Now when users go to your Django site, when they open the location that requires authentication they will see a pop up that asks for their credentials.

Loggout

In addition to adding authenticated users to the Django Users model, the users credentials are stored in the browser. This makes logging out akward since the user will need to close their browser to logout. There are several approaches to get Django to logout a user.
  • redirect the user to a URL with fake basic authentication prepended to the path.
  • http://log:out@example.com
  • render a template with status set to 401 which is the code for unauthorized that will clear the credentials in browser cache.
  • from django.shortcuts import render
    from django.contrib.auth import logout as auth_logout
    import logging  # import the logging library
    logger = logging.getLogger(__name__)  # Get an instance of a logger
    
    def logout(request):
        """
        Replaces ``django.contrib.auth.views.logout``.
        """
        logger.debug('user %s logging out', request.user.username)
        auth_logout(request)
        return render(request, 'index.html', status=401)
    

Using Telnet to ping AD server

A lot of sites suggest this. First you will need to enable Telnet on your Windows PC. This can be done from Uninstall a program in the Control Panel by selecting Turn Windows features on or off and checking Telnet Client. Then opening a command terminal and typing telnet followed by open my.activedirectory.com 389. Surprise! If it works you will only see the output:
Connecting to my.activedirectory.com...
If it does not work then you will see this additional output:
Could not open connection to the host, on port 389: Connect failed
Now treat yourself and try open towel.blinkenlights.nl.

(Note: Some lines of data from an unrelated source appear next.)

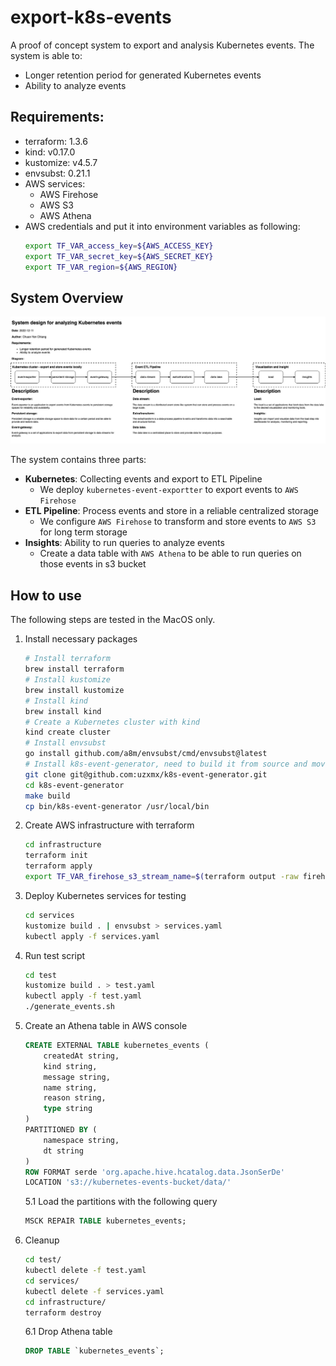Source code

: # export-k8s-events

A proof of concept system to export and analysis Kubernetes events. The system is able to:
- Longer retention period for generated Kubernetes events
- Ability to analyze events

## Requirements:

- terraform: 1.3.6
- kind: v0.17.0
- kustomize: v4.5.7
- envsubst: 0.21.1
- AWS services:
  - AWS Firehose
  - AWS S3
  - AWS Athena
- AWS credentials and put it into environment variables as following:
  ```bash
  export TF_VAR_access_key=${AWS_ACCESS_KEY}
  export TF_VAR_secret_key=${AWS_SECRET_KEY}
  export TF_VAR_region=${AWS_REGION}
  ```

## System Overview

![image](img/system-design.jpg)

The system contains three parts:

- **Kubernetes**: Collecting events and export to ETL Pipeline
  - We deploy `kubernetes-event-exportter` to export events to `AWS Firehose` 
- **ETL Pipeline**: Process events and store in a reliable centralized storage
  - We configure `AWS Firehose` to transform and store events to `AWS S3` for long term storage
- **Insights**: Ability to run queries to analyze events
  - Create a data table with `AWS Athena` to be able to run queries on those events in s3 bucket

## How to use

The following steps are tested in the MacOS only.

1. Install necessary packages
    ```bash
    # Install terraform
    brew install terraform
    # Install kustomize 
    brew install kustomize
    # Install kind 
    brew install kind
    # Create a Kubernetes cluster with kind
    kind create cluster
    # Install envsubst
    go install github.com/a8m/envsubst/cmd/envsubst@latest
    # Install k8s-event-generator, need to build it from source and move it to /usr/local/bin
    git clone git@github.com:uzxmx/k8s-event-generator.git
    cd k8s-event-generator
    make build 
    cp bin/k8s-event-generator /usr/local/bin
    ```

2. Create AWS infrastructure with terraform
    ```bash
    cd infrastructure
    terraform init
    terraform apply
    export TF_VAR_firehose_s3_stream_name=$(terraform output -raw firehose_s3_stream_name)
    ```

3. Deploy Kubernetes services for testing
    ```bash
    cd services
    kustomize build . | envsubst > services.yaml
    kubectl apply -f services.yaml
    ```

4. Run test script
    ```bash
    cd test
    kustomize build . > test.yaml
    kubectl apply -f test.yaml
    ./generate_events.sh
    ```

5. Create an Athena table in AWS console
    ```sql
    CREATE EXTERNAL TABLE kubernetes_events (
        createdAt string,
        kind string,
        message string,
        name string,
        reason string,
        type string
    )
    PARTITIONED BY (
        namespace string,
        dt string
    )
    ROW FORMAT serde 'org.apache.hive.hcatalog.data.JsonSerDe'
    LOCATION 's3://kubernetes-events-bucket/data/'
    ```
   5.1 Load the partitions with the following query
    ```sql
    MSCK REPAIR TABLE kubernetes_events;
    ```

6. Cleanup 
    ```bash
    cd test/
    kubectl delete -f test.yaml
    cd services/
    kubectl delete -f services.yaml
    cd infrastructure/
    terraform destroy
    ```
   6.1 Drop Athena table
    ```sql
    DROP TABLE `kubernetes_events`;
    ```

Use control + ] to kill the connection, then type quit to quit telnet.

Testing LDAP using Python

  • Python-LDAP
  • So to learn more about LDAP there are a couple of packages that you can use to interrogate and authenticate with and AD server using LDAP. Python-LDAP seems to be common and easy to use. It's based on OpenLDAP Here's a list of common LDAP Queries from Google.
    >>> import ldap
    >>> server = ldap.initialize('ldap://my.activedirectory.com:389')
    >>> server.simple_bind('CN=bind_user,OU=Administrators,DC=activedirectory,DC=com','bind_password')  # returns 1 on success
    1
    >>> user = server.search_s('OU=Users,DC=activedirectory,DC=com',ldap.SCOPE_SUBTREE,'(&(sAMAccountName=my_username)(ObjectClass=user))',('cn','sAMAccountName','mail'))
    >>> user
    [('CN=My Name,OU=Super-Users,OU=USA,OU=California,OU=Sites,DC=activedirectory,DC=com',
      {'cn': ['My Name'],
       'sAMAccountName': ['my_username'],
       'mail': ['my_username@activedirectory.com']})]
    >> users = server.search_s('OU=Users,DC=activedirectory,DC=com',ldap.SCOPE_SUBTREE,'(&(memberOf=CN=@my_group,OU=Groups,OU=Users,DC=activedirectory,DC=com)(ObjectClass=user))',('cn','sAMAccountName','mail'))
    [('CN=My Name,OU=Super-Users,OU=USA,OU=California,OU=Sites,DC=activedirectory,DC=com',
      {'cn': ['My Name'],
       'sAMAccountName': ['my_username'],
       'mail': ['my_username@activedirectory.com']}),
    ('CN=Somebody_Else,OU=Super-Users,OU=USA,OU=California,OU=Sites,DC=activedirectory,DC=com',
      {'cn': ['Their name'],
       'sAMAccountName': ['their_username'],
       'mail': ['their_username@activedirectory.com']})]
    
  • PyAD
  • Another Python package that can use LDAP to search an active directory is PyAD which uses PyWin32 and ADSI on Windows.
  • PyWin32
  • The only decent documentation for this is Tim Golden's website.

Alternatives

  • SSPI/NTLM
  • If users will only use the Django application on a Windows PC which they already have been authorized, EG through windows logon, then using either mod_authnz_sspi or mod_authnz_ntlm to acquire those credentials from your Windows session is also an option.
  • Django Extensions and Snippets
  • There are several Django extensions and snippets that use Python-LDAP and override ModelBackend so that Django handles authorization and authentication instead of Apache.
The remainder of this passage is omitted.